Tyler looked especially pretty on that stoop. If Mikey exudes dirtbag masculine mafioso vibes, Tyler has a dirtbag casual sophistication. Sophistication through the lens of Midwestern working class. It’s the X factor. The je ne sais quoi. He’s a weirdo for sure, and my kind of weirdo at that, but so self-assured.
We ate Mexican candy and listened to the game. We walked to the corner to hear a live band play. Ty’s brother was at IFC in the village watching a movie, so we had to figure out something to do. First we looked at theaters to see what was playing. Then venues to see if anything live was going on. And then we started googling to see if we could find any live mariachi. He called a bunch of restaurants but there was no live music to be had.
If you Google “live mariachi NYC” you’ll see that there are many mariachi groups here for hire. Ty got the idea of hiring a band to play in front of the stoop. Maybe even for his birthday at the end of the month. He callee a few numbers and I spoke to the women. $580-$600 an hour is what it costs to get a band from Queens to play in Brooklyn. We talked about spreading the cost. And how many hours. And where we would have the party. But we were still no closer to actually doing anything and the mosquitos had become violent.
I suggested the pier on Christopher Street, site of a revelation or two in the past, for a view of the sunset over New Jersey. We packed a couple of Modelos in my Prada bag and caught the train. And then jumped off that one when it stalled onto another at Barclays. And then to another until we arrived on Christopher. I showed him where the 🦄 used to live. We crossed the West Side Highway and then there we were. No plans, just spontaneity and a little trust. Oh, and a conversation in Spanish.
The lawn was covered in picnickers. The boardwalk with joggers and strollers and rollerbladers. I guess a lot of people had the same idea. He pulled the beers out of my bag and we toasted. We talked about porn and tango and the damage current culture does to brains and the Twin Towers falling.
Ty had mentioned never having eaten at a French restaurant and also wanting a martini so we went on the hunt. We went up one street and down the next. He was searching for a mood. Dark. Nice. No food. No Bros. It’s harder than you think. And at once point I tripped on the sidewalk and fell hard on my knees. I think I scared him a bit.
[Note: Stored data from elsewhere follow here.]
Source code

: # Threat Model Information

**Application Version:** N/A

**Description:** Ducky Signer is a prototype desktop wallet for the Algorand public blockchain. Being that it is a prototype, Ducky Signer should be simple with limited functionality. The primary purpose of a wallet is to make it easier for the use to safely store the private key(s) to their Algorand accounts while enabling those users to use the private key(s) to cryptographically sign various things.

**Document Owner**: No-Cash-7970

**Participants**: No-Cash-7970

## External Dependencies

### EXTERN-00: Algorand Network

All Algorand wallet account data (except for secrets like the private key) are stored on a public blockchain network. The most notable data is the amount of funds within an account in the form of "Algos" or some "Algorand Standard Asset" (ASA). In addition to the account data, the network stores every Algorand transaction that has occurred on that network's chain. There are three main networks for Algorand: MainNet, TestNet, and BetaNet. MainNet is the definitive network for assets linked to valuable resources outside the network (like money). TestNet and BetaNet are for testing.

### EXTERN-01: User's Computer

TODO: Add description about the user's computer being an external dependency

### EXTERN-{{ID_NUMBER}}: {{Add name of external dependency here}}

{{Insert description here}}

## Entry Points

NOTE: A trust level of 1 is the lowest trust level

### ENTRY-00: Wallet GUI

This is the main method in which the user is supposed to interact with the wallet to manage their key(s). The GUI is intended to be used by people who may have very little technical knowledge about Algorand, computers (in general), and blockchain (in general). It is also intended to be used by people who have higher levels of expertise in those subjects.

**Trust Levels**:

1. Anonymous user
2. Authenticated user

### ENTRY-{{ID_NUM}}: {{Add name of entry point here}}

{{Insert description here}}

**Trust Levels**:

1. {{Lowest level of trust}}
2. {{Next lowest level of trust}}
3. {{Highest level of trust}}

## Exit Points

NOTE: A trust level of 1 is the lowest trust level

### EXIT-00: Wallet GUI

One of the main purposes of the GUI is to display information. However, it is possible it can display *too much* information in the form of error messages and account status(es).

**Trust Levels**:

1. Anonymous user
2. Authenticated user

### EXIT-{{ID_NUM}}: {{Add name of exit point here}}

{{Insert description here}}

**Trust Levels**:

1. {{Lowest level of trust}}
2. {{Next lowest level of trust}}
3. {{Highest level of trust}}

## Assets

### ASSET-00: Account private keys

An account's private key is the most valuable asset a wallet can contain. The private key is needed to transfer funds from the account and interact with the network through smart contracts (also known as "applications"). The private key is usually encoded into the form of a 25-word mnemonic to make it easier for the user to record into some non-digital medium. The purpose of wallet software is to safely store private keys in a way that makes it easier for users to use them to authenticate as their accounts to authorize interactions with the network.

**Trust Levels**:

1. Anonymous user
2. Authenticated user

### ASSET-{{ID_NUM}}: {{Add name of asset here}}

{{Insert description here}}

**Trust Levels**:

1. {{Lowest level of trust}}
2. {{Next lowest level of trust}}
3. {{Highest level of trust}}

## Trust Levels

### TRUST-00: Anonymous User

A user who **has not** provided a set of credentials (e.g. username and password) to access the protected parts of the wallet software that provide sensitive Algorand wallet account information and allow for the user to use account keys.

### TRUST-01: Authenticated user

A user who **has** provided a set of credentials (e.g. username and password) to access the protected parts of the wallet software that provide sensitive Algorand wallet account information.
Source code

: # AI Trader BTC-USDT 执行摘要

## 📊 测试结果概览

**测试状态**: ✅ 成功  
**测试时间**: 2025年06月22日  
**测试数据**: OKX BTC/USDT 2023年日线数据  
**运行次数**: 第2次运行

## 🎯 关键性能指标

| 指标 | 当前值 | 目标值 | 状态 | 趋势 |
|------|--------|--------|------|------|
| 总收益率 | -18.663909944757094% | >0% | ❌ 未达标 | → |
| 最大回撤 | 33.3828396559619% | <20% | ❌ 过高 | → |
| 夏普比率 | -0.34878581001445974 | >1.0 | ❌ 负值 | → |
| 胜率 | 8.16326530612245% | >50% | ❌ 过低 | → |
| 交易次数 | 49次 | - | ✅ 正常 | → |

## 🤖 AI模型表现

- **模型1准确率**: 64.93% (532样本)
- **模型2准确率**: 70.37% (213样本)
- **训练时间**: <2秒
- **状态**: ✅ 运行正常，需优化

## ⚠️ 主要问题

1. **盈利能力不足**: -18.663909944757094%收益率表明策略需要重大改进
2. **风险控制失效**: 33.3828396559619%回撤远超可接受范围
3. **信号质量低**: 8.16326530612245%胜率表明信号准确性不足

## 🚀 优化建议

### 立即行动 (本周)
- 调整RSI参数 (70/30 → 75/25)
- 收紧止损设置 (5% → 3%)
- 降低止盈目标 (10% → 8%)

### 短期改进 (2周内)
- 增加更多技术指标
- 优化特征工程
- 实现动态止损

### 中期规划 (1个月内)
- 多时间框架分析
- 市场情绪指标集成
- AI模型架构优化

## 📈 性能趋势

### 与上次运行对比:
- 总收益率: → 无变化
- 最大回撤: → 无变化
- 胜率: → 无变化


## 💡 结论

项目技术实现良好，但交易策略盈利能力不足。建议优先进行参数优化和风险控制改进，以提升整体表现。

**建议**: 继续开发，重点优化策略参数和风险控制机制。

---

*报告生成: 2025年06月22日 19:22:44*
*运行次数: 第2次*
I was fine though.
We found a pretentious speakeasy in Chelsea and ordered two martinis (gin for him, Belvedere vodka for me) and talked some more. This time about Halloween and his plan to stay in Puerto Rico this winter and maybe me coming out for a while to join him.
He rolled cigarettes and we smoked and stared up at Vega, high in the sky. His brother and gal pal got out of the movie, so we left and met them at Johnny’s.